Should You Water Your Spider Plant Today?
Always check before you pour. The fat roots make Spider plants forgiving of dry soil but very intolerant of soggy.
Hold off
Leaves feel firm and look bright
Outer leaves arching outward
Top inch of soil still feels damp
Soil sits tight against the pot wall
Pot feels heavy when lifted
Ready for water
Top inch of soil dry to the touch
Outer leaves looking pale or curling along the length
Tip browning advancing down the leaves
Visible gap between soil and pot wall
Pot feels noticeably light
If Something Looks Off
Brown tips on a Spider plant are usually water quality, not over or underwater. Use the soil and the leaf base together to tell underwater and overwater apart.
Underwatered
Soil
Bone-dry and pulled away from the pot wall
Leaves
Curled lengthwise and pale at the base
Pace
Slow decline that bounces back within a day of a deep soak
Next steps
Set the pot in a basin of room-temperature water for 20 minutes so the rootball rehydrates from below
Drain fully and return to its usual bright indirect spot
Expect leaves to firm up within 24 hours
Wait for new growth before fertilizing
Overwatered
Soil
Stays dark and damp for over a week with a sour smell
Stem
Crown soft mushy or blackening where leaves meet roots
Leaves
Whole leaves yellow from the base outward and pull free easily
Pace
Sudden collapse that worsens even after you stop watering
Next steps
Stop watering and move to a bright airy spot
If you see fungus gnats hovering around the soil, the mix has stayed too wet
Slide the plant out of the pot and trim any dark mushy roots back to firm white tissue
Repot in fresh moisture-retaining mix in a clean pot with drainage holes
Wait until the top inch of soil is dry before the next watering
Got More Questions?
Why are the tips of my Spider plant always brown?

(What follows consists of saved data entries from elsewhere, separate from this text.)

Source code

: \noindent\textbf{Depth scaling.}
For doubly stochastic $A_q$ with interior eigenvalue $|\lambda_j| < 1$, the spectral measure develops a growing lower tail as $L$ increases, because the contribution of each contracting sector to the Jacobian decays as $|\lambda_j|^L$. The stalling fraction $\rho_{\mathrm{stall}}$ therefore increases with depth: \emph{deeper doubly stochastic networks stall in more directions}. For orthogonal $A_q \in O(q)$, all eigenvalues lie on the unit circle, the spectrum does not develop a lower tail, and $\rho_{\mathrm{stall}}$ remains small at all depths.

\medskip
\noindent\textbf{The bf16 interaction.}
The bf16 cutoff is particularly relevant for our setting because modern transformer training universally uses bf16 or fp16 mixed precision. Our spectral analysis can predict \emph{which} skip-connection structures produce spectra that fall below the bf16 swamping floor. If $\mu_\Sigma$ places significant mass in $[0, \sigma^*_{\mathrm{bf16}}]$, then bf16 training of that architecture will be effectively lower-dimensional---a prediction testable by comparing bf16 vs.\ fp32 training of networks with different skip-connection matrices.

Brown tips on a Spider plant are almost always fluoride and chlorine buildup from tap water. Spider plants are more sensitive to these than most houseplants.
Switch to filtered, rainwater, or distilled water for a month and watch the next round of leaves. Improvement takes 4 to 6 weeks since existing tips won’t reverse.

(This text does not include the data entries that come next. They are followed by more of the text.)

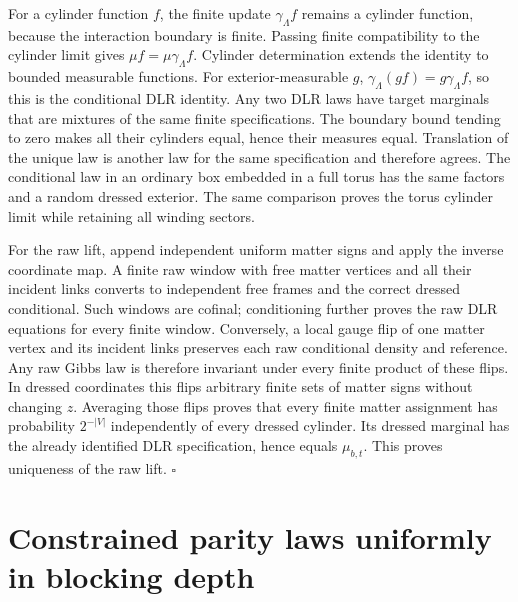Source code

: For a cylinder function \(f\), the finite update
\(\gamma_\Lambda f\) remains a cylinder function, because the interaction
boundary is finite. Passing finite compatibility to the cylinder limit
gives \(\mu f=\mu\gamma_\Lambda f\). Cylinder determination extends the
identity to bounded measurable functions. For exterior-measurable \(g\),
\(\gamma_\Lambda(gf)=g\gamma_\Lambda f\), so this is the conditional
DLR identity. Any two DLR laws have target marginals that are mixtures of
the same finite specifications. The boundary bound tending to zero makes
all their cylinders equal, hence their measures equal. Translation of the
unique law is another law for the same specification and therefore agrees.
The conditional law in an ordinary box embedded in a full torus has the
same factors and a random dressed exterior. The same comparison proves the
torus cylinder limit while retaining all winding sectors.

For the raw lift, append independent uniform matter signs and apply the
inverse coordinate map. A finite raw window with free matter vertices and
all their incident links converts to independent free frames and the
correct dressed conditional. Such windows are cofinal; conditioning further
proves the raw DLR equations for every finite window. Conversely, a local
gauge flip of one matter vertex and its incident links preserves each raw
conditional density and reference. Any raw Gibbs law is therefore invariant
under every finite product of these flips. In dressed coordinates this
flips arbitrary finite sets of matter signs without changing \(z\).
Averaging those flips proves that every finite matter assignment has
probability \(2^{-|V|}\) independently of every dressed cylinder. Its
dressed marginal has the already identified DLR specification, hence equals
\(\mu_{b,t}\). This proves uniqueness of the raw lift.
\hfill\(\square\)

\section{Constrained parity laws uniformly in blocking depth}
\label{sec:rg-spatial-proof-constrained}

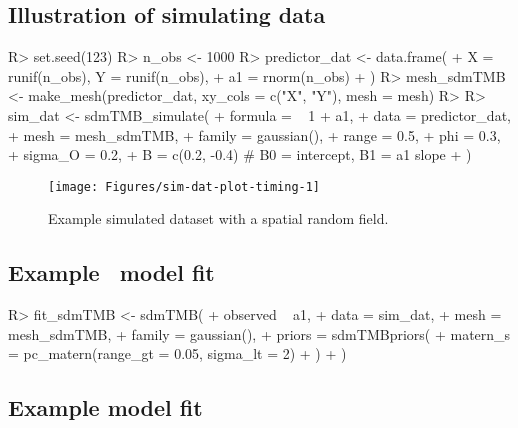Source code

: \documentclass[article]{jss}\usepackage[]{graphicx}\usepackage[dvipsnames]{xcolor}
\newcommand{\sdmTMB}{\pkg{sdmTMB}}
\begin{document}
\subsection{Illustration of simulating data}

\begin{Schunk}
\begin{Sinput}
R> set.seed(123)
R> n_obs <- 1000
R> predictor_dat <- data.frame(
+    X = runif(n_obs), Y = runif(n_obs),
+    a1 = rnorm(n_obs)
+  )
R> mesh_sdmTMB <- make_mesh(predictor_dat, xy_cols = c("X", "Y"), mesh = mesh)
R>
R> sim_dat <- sdmTMB_simulate(
+    formula = ~ 1 + a1,
+    data = predictor_dat,
+    mesh = mesh_sdmTMB,
+    family = gaussian(),
+    range = 0.5,
+    phi = 0.3,
+    sigma_O = 0.2,
+    B = c(0.2, -0.4) # B0 = intercept, B1 = a1 slope
+  )
\end{Sinput}
\end{Schunk}


\begin{Schunk}
\begin{figure}[ht]

{\centering \texttt{[image: Figures/sim-dat-plot-timing-1]}

}

\caption[Example simulated dataset with a spatial random field]{Example simulated dataset with a spatial random field.}\label{fig:sim-dat-plot-timing}
\end{figure}
\end{Schunk}

\subsection[Example sdmTMB model fit]{Example \sdmTMB\ model fit}

\begin{Schunk}
\begin{Sinput}
R> fit_sdmTMB <- sdmTMB(
+    observed ~ a1,
+    data = sim_dat,
+    mesh = mesh_sdmTMB,
+    family = gaussian(),
+    priors = sdmTMBpriors(
+      matern_s = pc_matern(range_gt = 0.05, sigma_lt = 2)
+    )
+  )
\end{Sinput}
\end{Schunk}

\subsection[Example spaMM model fit]{Example  model fit}
\end{document}
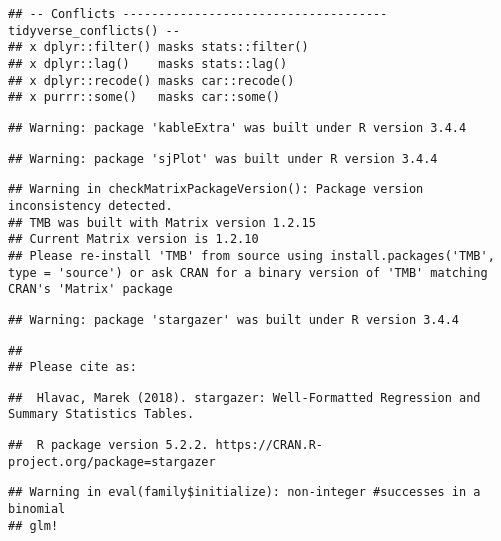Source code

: \documentclass[]{article}
\begin{document}
\begin{verbatim}
## -- Conflicts ------------------------------------- tidyverse_conflicts() --
## x dplyr::filter() masks stats::filter()
## x dplyr::lag()    masks stats::lag()
## x dplyr::recode() masks car::recode()
## x purrr::some()   masks car::some()
\end{verbatim}

\begin{verbatim}
## Warning: package 'kableExtra' was built under R version 3.4.4
\end{verbatim}

\begin{verbatim}
## Warning: package 'sjPlot' was built under R version 3.4.4
\end{verbatim}

\begin{verbatim}
## Warning in checkMatrixPackageVersion(): Package version inconsistency detected.
## TMB was built with Matrix version 1.2.15
## Current Matrix version is 1.2.10
## Please re-install 'TMB' from source using install.packages('TMB', type = 'source') or ask CRAN for a binary version of 'TMB' matching CRAN's 'Matrix' package
\end{verbatim}

\begin{verbatim}
## Warning: package 'stargazer' was built under R version 3.4.4
\end{verbatim}

\begin{verbatim}
## 
## Please cite as:
\end{verbatim}

\begin{verbatim}
##  Hlavac, Marek (2018). stargazer: Well-Formatted Regression and Summary Statistics Tables.
\end{verbatim}

\begin{verbatim}
##  R package version 5.2.2. https://CRAN.R-project.org/package=stargazer
\end{verbatim}

\begin{verbatim}
## Warning in eval(family$initialize): non-integer #successes in a binomial
## glm!
\end{verbatim}
\end{document}

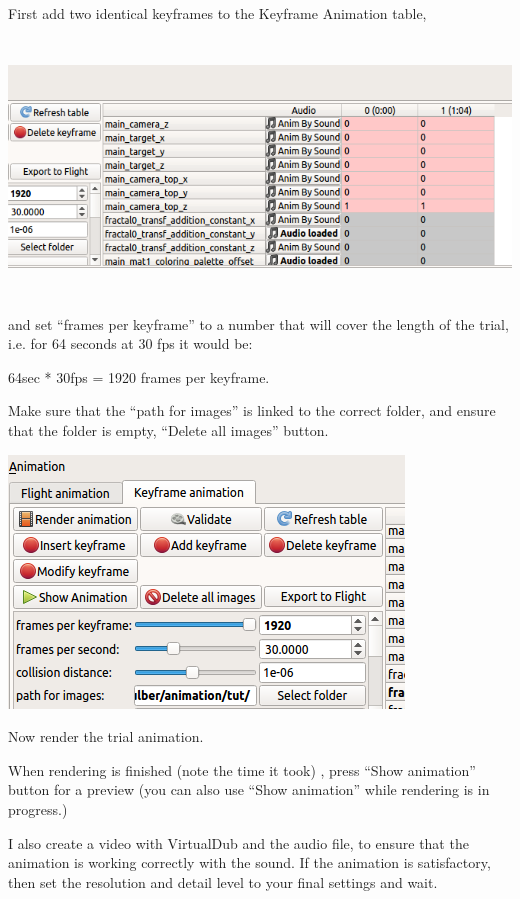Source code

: First add two identical keyframes to the Keyframe Animation table,

\includegraphics[width=6.69291in,height=2.69291in]{img/sound/media/image9.png}

and set ``frames per keyframe'' to a number that will cover the length
of the trial, i.e. for 64 seconds at 30 fps it would be:

64sec * 30fps = 1920 frames per keyframe.

Make sure that the ``path for images'' is linked to the correct folder,
and ensure that the folder is empty, ``Delete all images'' button.

\includegraphics[width=4.13543in,height=2.64567in]{img/sound/media/image10.png}

Now render the trial animation.

When rendering is finished (note the time it took) , press ``Show
animation'' button for a preview (you can also use ``Show animation''
while rendering is in progress.)

I also create a video with VirtualDub and the audio file, to ensure that
the animation is working correctly with the sound. If the animation is
satisfactory, then set the resolution and detail level to your final
settings and wait.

Can I use tap water on a Spider plant?
It depends on your tap. Lightly treated tap water is fine. Heavily chlorinated, fluoridated, or hard water causes chronic tip burn over months.
If you keep getting brown tips, switch to filtered or rainwater. You can also leave a watering can out overnight before using it to let some chlorine evaporate.

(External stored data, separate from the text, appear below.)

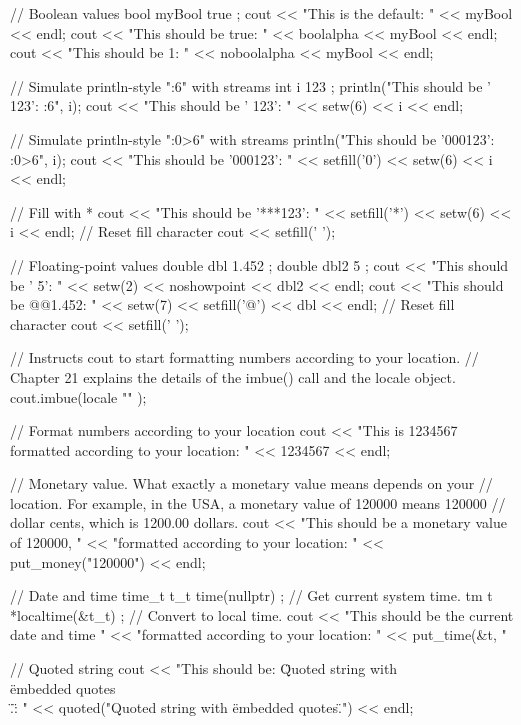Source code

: \begin{cpp}
// Boolean values
bool myBool { true };
cout << "This is the default: " << myBool << endl;
cout << "This should be true: " << boolalpha << myBool << endl;
cout << "This should be 1: " << noboolalpha << myBool << endl;

// Simulate println-style "{:6}" with streams
int i { 123 };
println("This should be ' 123': {:6}", i);
cout << "This should be ' 123': " << setw(6) << i << endl;

// Simulate println-style "{:0>6}" with streams
println("This should be '000123': {:0>6}", i);
cout << "This should be '000123': " << setfill('0') << setw(6) << i << endl;

// Fill with *
cout << "This should be '***123': " << setfill('*') << setw(6) << i << endl;
// Reset fill character
cout << setfill(' ');

// Floating-point values
double dbl { 1.452 };
double dbl2 { 5 };
cout << "This should be ' 5': " << setw(2) << noshowpoint << dbl2 << endl;
cout << "This should be @@1.452: " << setw(7) << setfill('@') << dbl << endl;
// Reset fill character
cout << setfill(' ');

// Instructs cout to start formatting numbers according to your location.
// Chapter 21 explains the details of the imbue() call and the locale object.
cout.imbue(locale { "" });

// Format numbers according to your location
cout << "This is 1234567 formatted according to your location: " << 1234567
     << endl;

// Monetary value. What exactly a monetary value means depends on your
// location. For example, in the USA, a monetary value of 120000 means 120000
// dollar cents, which is 1200.00 dollars.
cout << "This should be a monetary value of 120000, "
     << "formatted according to your location: "
     << put_money("120000") << endl;

// Date and time
time_t t_t { time(nullptr) }; // Get current system time.
tm t { *localtime(&t_t) }; // Convert to local time.
cout << "This should be the current date and time "
     << "formatted according to your location: "
     << put_time(&t, "%

// Quoted string
cout << "This should be: \"Quoted string with \\\"embedded quotes\\\".\": "
     << quoted("Quoted string with \"embedded quotes\".") << endl;
\end{cpp}

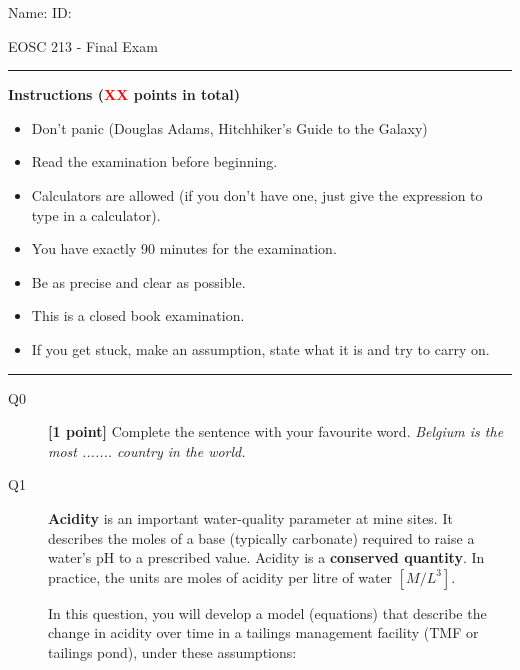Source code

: \documentclass{article}
\begin{document}
\pagestyle{first}
\large{Name:} \hspace{11cm} \large{ID: }
\begin{center}
\Huge{EOSC 213 - Final Exam}
\end{center}

\rule{\textwidth}{1pt}

\large{\textbf{Instructions (\textcolor{red}{XX} points in total)}}
\begin{multicols}{2}
\begin{itemize}
\item Don't panic (Douglas Adams, Hitchhiker's Guide to the Galaxy)
\item Read the examination before beginning.
\item Calculators are allowed (if you don't have one, just give the expression to type in a calculator).
\item You have exactly 90 minutes for the examination.
\item Be as precise and clear as possible.
\item This is a closed book examination.
\item If you get stuck, make an assumption, state what it is and try to carry on.
\end{itemize} 
\end{multicols}



\rule{\textwidth}{1pt}

\begin{description}
\item [Q0]  \textbf{[1 point]} Complete the sentence with your favourite word. \textit{Belgium is the most ....... country in the world.} 
\vspace{0.25cm}

\end{description}


\begin{description}
\item[Q1] \textbf{Acidity} is an important water-quality parameter at mine sites. It describes the moles of a base (typically carbonate) required to raise a water's pH to a prescribed value. Acidity is a \textbf{conserved quantity}. In practice, the units are moles of acidity per litre of water $[M/L^3]$.   


In this question, you will develop a model (equations) that describe the change in acidity over time in a tailings management facility (TMF or tailings pond), under these assumptions:
\end{description}
\end{document}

Why are the babies on my Spider plant wilting?
Plantlets dangling on long runners take their water from the parent until they’re rooted. If the parent is dry, the babies wilt first.
Keep the parent’s soil on its normal cadence. Once a baby has 3 to 4 inches of root, you can pot it up directly or pin it down on a small pot of soil while still attached to root in place.
How long can I leave a Spider plant while I’m on vacation?
About 2 weeks easily. Spider plants store water in their fat underground roots and tolerate dry stretches well.
Deep-water the morning you leave and move slightly out of bright light to slow evaporation.
Are self-watering pots a good idea for Spider plants?
Mixed bag. Spider plants like consistent moisture but the fat roots rot fast in saturated soil.
If you use one, let the reservoir run empty for several days between fills and use a chunky moisture-retaining mix to give the roots oxygen.
Why does my Spider plant suddenly have firm bumps in the soil?
Those are the plant’s thick water-storing roots, sometimes called fat underground roots. They’re a normal feature, not a problem, and they’re part of why Spider plants tolerate missed waterings.
If they’re pushing the plant out of the pot, that’s a sign it’s ready for repotting in a slightly larger container with fresh mix.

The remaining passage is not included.